On 9 January 1861, the Convention of the People of Mississippi adopted an Ordinance of Secession. With the announcement of the Ordinance, a large blue flag bearing a single white star was raised over the capitol building in Jackson. One of the witnesses to this event, an Irish born actor named Harry Macarthy, was so inspired by the spectacle that he wrote a song entitled The Bonnie Blue Flag, which was destined to be the second most popular patriotic song in the Confederacy.
The first recorded use of a lone star flag dates to 1810. At that time the portion of Louisiana east of the Mississippi River, along with the southern portions of Mississippi and Alabama, made up the Spanish province of West Florida. This area had one been a part of French Louisiana. In 1763, after the French and Indian War, France ceded New Orleans and all of Louisiana west of the river to Spain. That portion of Louisiana east of the river was ceded to Great Britain, which named the region West Florida.

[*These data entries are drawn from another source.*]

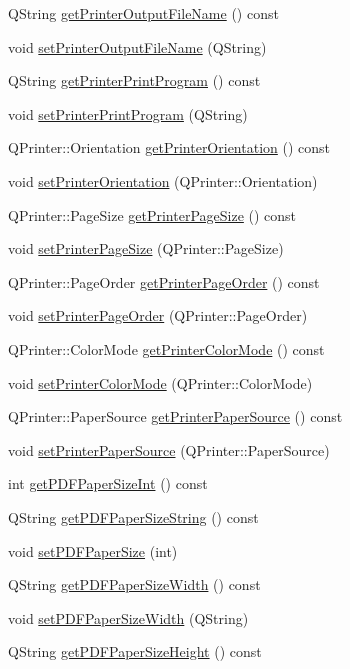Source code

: \begin{CompactItemize}
\item 
QString \hyperlink{classSettings_a23}{get\-Printer\-Output\-File\-Name} () const
\item 
void \hyperlink{classSettings_a24}{set\-Printer\-Output\-File\-Name} (QString)
\item 
QString \hyperlink{classSettings_a25}{get\-Printer\-Print\-Program} () const
\item 
void \hyperlink{classSettings_a26}{set\-Printer\-Print\-Program} (QString)
\item 
QPrinter::Orientation \hyperlink{classSettings_a27}{get\-Printer\-Orientation} () const
\item 
void \hyperlink{classSettings_a28}{set\-Printer\-Orientation} (QPrinter::Orientation)
\item 
QPrinter::Page\-Size \hyperlink{classSettings_a29}{get\-Printer\-Page\-Size} () const
\item 
void \hyperlink{classSettings_a30}{set\-Printer\-Page\-Size} (QPrinter::Page\-Size)
\item 
QPrinter::Page\-Order \hyperlink{classSettings_a31}{get\-Printer\-Page\-Order} () const
\item 
void \hyperlink{classSettings_a32}{set\-Printer\-Page\-Order} (QPrinter::Page\-Order)
\item 
QPrinter::Color\-Mode \hyperlink{classSettings_a33}{get\-Printer\-Color\-Mode} () const
\item 
void \hyperlink{classSettings_a34}{set\-Printer\-Color\-Mode} (QPrinter::Color\-Mode)
\item 
QPrinter::Paper\-Source \hyperlink{classSettings_a35}{get\-Printer\-Paper\-Source} () const
\item 
void \hyperlink{classSettings_a36}{set\-Printer\-Paper\-Source} (QPrinter::Paper\-Source)
\item 
int \hyperlink{classSettings_a37}{get\-PDFPaper\-Size\-Int} () const
\item 
QString \hyperlink{classSettings_a38}{get\-PDFPaper\-Size\-String} () const
\item 
void \hyperlink{classSettings_a39}{set\-PDFPaper\-Size} (int)
\item 
QString \hyperlink{classSettings_a40}{get\-PDFPaper\-Size\-Width} () const
\item 
void \hyperlink{classSettings_a41}{set\-PDFPaper\-Size\-Width} (QString)
\item 
QString \hyperlink{classSettings_a42}{get\-PDFPaper\-Size\-Height} () const
\item 

\end{CompactItemize}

West Florida was conquered by Spain during her campaigns as an American ally in the Revolutionary War. When France later re-acquired Louisiana from Spain, there was some dispute about whether or not the transaction included West Florida. Spain refused to relinquish control of the province, and the United States inherited the dispute when they purchased Louisiana from France in 1803.
The inhabitants of West Florida were in large part English speaking people on whom the authoritarian rule of Spain did not wear well. They were disappointed in the failure of the United States to annex the territory, and in 1804 an unsuccessful revolt was lead by the brothers Reuben, Nathan, and Sam Kemper. In the years following the Kemper Rebellion, the English speaking people of West Florida attempted to secure some degree of traditional English liberties within the framework of their Spanish government. This culminated in a convention of the people meeting in 1810 to press for some form of constitutional guarantees. Governor de Lassus pretended to cooperate with the convention while sending to the governor of East Florida for troops to put down this perceived threat to his authority.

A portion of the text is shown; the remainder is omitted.